TASK REQUIREMENTS: Repeat exactly, and only, the lines from the one containing "7. Edit tree not yet implemented." through the end of the records.

INPUT DATA:
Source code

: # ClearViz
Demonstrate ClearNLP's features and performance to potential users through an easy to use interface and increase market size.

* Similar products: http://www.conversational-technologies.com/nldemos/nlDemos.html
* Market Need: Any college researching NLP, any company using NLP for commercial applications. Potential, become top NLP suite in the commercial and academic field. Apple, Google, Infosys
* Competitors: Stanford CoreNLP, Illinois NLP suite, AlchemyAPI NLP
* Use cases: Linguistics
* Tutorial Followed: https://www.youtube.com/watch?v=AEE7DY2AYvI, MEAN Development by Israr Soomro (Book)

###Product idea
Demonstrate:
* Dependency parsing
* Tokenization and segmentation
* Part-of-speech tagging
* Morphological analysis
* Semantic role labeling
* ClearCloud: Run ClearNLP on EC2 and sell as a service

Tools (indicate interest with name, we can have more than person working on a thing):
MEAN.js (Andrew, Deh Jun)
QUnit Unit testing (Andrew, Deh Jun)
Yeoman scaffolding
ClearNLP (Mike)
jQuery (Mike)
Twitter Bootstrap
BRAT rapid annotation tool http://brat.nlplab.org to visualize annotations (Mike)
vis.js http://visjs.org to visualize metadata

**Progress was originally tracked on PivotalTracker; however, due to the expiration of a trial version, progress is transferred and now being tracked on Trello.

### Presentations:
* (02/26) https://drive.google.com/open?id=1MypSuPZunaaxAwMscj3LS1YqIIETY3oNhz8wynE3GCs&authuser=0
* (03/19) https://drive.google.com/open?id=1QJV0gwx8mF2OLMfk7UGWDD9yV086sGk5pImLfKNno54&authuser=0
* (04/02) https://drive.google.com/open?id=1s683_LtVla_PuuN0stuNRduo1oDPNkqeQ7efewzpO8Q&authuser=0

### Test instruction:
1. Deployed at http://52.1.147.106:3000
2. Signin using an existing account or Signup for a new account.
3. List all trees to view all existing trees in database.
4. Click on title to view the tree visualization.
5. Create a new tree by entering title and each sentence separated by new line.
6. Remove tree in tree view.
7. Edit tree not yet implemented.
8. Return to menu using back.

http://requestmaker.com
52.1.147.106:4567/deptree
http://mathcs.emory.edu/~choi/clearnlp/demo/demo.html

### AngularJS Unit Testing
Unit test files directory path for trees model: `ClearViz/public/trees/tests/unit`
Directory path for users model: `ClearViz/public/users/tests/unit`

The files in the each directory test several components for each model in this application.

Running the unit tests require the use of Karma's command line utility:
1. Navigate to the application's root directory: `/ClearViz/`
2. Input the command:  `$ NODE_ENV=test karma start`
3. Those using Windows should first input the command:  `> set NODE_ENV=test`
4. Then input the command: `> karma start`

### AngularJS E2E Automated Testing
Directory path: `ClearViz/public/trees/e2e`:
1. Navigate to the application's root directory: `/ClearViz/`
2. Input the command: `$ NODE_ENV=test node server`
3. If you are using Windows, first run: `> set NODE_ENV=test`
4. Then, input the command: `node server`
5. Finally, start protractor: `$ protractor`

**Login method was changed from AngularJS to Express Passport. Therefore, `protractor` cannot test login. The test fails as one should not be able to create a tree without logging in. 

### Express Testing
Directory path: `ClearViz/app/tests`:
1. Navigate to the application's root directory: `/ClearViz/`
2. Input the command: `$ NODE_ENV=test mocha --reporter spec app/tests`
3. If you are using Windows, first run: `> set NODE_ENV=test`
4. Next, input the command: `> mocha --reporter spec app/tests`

YOUR RESPONSE:
7. Edit tree not yet implemented.
8. Return to menu using back.

http://requestmaker.com
52.1.147.106:4567/deptree
http://mathcs.emory.edu/~choi/clearnlp/demo/demo.html

### AngularJS Unit Testing
Unit test files directory path for trees model: `ClearViz/public/trees/tests/unit`
Directory path for users model: `ClearViz/public/users/tests/unit`

The files in the each directory test several components for each model in this application.

Running the unit tests require the use of Karma's command line utility:
1. Navigate to the application's root directory: `/ClearViz/`
2. Input the command:  `$ NODE_ENV=test karma start`
3. Those using Windows should first input the command:  `> set NODE_ENV=test`
4. Then input the command: `> karma start`

### AngularJS E2E Automated Testing
Directory path: `ClearViz/public/trees/e2e`:
1. Navigate to the application's root directory: `/ClearViz/`
2. Input the command: `$ NODE_ENV=test node server`
3. If you are using Windows, first run: `> set NODE_ENV=test`
4. Then, input the command: `node server`
5. Finally, start protractor: `$ protractor`

**Login method was changed from AngularJS to Express Passport. Therefore, `protractor` cannot test login. The test fails as one should not be able to create a tree without logging in. 

### Express Testing
Directory path: `ClearViz/app/tests`:
1. Navigate to the application's root directory: `/ClearViz/`
2. Input the command: `$ NODE_ENV=test mocha --reporter spec app/tests`
3. If you are using Windows, first run: `> set NODE_ENV=test`
4. Next, input the command: `> mocha --reporter spec app/tests`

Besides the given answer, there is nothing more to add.